• [Aim of the exercise] What lines of the listing include the string "pour"? Show them all.
<<<<
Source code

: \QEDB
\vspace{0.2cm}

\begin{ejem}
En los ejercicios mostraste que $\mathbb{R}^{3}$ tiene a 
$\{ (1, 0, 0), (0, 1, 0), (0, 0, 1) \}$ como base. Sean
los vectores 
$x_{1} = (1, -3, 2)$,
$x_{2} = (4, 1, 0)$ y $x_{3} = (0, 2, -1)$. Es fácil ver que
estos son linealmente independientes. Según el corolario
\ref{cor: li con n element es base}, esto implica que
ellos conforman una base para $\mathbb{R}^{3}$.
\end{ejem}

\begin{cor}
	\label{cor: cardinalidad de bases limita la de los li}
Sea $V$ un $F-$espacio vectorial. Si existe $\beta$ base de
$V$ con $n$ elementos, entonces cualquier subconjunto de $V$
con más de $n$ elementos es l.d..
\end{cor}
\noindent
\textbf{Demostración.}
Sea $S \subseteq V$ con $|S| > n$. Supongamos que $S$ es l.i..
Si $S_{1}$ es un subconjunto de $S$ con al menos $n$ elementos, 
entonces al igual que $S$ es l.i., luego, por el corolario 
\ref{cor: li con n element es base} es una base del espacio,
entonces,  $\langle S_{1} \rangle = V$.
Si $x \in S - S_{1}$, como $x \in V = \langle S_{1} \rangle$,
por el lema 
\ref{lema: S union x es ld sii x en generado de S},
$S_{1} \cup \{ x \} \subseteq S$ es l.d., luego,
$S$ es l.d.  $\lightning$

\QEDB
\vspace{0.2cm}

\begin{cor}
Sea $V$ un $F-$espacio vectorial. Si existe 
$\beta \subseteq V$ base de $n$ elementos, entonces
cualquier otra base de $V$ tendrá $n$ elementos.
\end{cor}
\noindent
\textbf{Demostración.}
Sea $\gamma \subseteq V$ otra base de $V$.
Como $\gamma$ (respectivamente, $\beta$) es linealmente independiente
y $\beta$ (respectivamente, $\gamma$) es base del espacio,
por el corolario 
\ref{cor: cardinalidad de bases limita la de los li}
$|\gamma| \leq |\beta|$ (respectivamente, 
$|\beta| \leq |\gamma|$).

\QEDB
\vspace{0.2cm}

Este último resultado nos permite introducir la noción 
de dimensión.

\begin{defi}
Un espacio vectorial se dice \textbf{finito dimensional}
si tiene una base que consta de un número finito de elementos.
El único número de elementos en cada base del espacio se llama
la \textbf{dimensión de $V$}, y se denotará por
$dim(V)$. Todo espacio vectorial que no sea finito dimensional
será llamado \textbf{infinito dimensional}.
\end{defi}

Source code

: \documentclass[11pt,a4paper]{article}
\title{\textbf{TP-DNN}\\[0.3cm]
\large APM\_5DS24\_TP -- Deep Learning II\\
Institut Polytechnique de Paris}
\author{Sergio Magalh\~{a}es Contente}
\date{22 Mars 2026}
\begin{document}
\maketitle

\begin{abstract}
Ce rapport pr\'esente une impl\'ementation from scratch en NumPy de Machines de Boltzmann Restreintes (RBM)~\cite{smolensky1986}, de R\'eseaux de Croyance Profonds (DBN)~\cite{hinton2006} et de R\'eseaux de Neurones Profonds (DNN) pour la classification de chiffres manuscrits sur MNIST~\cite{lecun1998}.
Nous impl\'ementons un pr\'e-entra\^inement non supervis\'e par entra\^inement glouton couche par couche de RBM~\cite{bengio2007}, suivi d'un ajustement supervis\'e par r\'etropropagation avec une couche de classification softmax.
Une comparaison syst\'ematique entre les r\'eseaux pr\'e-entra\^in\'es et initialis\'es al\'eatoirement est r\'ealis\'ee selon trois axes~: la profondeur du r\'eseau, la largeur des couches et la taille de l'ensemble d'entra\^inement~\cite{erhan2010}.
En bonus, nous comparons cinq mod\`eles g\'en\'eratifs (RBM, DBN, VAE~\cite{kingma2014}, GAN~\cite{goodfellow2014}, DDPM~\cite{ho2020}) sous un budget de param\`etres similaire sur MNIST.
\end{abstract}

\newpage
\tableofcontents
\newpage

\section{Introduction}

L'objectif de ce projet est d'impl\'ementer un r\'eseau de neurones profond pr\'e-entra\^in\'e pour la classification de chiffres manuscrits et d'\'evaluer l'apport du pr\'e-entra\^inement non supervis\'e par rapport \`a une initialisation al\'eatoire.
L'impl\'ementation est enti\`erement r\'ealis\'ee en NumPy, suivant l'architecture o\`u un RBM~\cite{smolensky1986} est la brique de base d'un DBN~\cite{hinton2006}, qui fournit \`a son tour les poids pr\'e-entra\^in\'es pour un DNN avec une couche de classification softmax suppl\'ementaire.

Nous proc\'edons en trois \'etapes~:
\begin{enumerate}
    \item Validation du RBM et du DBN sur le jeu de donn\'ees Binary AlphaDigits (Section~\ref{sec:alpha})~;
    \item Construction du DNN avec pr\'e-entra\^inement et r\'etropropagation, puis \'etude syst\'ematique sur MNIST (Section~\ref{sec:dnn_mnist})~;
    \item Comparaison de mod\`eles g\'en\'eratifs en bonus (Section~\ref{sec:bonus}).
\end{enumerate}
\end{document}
>>>>
• [Exercise output]
Ce rapport pr\'esente une impl\'ementation from scratch en NumPy de Machines de Boltzmann Restreintes (RBM)~\cite{smolensky1986}, de R\'eseaux de Croyance Profonds (DBN)~\cite{hinton2006} et de R\'eseaux de Neurones Profonds (DNN) pour la classification de chiffres manuscrits sur MNIST~\cite{lecun1998}.
L'objectif de ce projet est d'impl\'ementer un r\'eseau de neurones profond pr\'e-entra\^in\'e pour la classification de chiffres manuscrits et d'\'evaluer l'apport du pr\'e-entra\^inement non supervis\'e par rapport \`a une initialisation al\'eatoire.
L'impl\'ementation est enti\`erement r\'ealis\'ee en NumPy, suivant l'architecture o\`u un RBM~\cite{smolensky1986} est la brique de base d'un DBN~\cite{hinton2006}, qui fournit \`a son tour les poids pr\'e-entra\^in\'es pour un DNN avec une couche de classification softmax suppl\'ementaire.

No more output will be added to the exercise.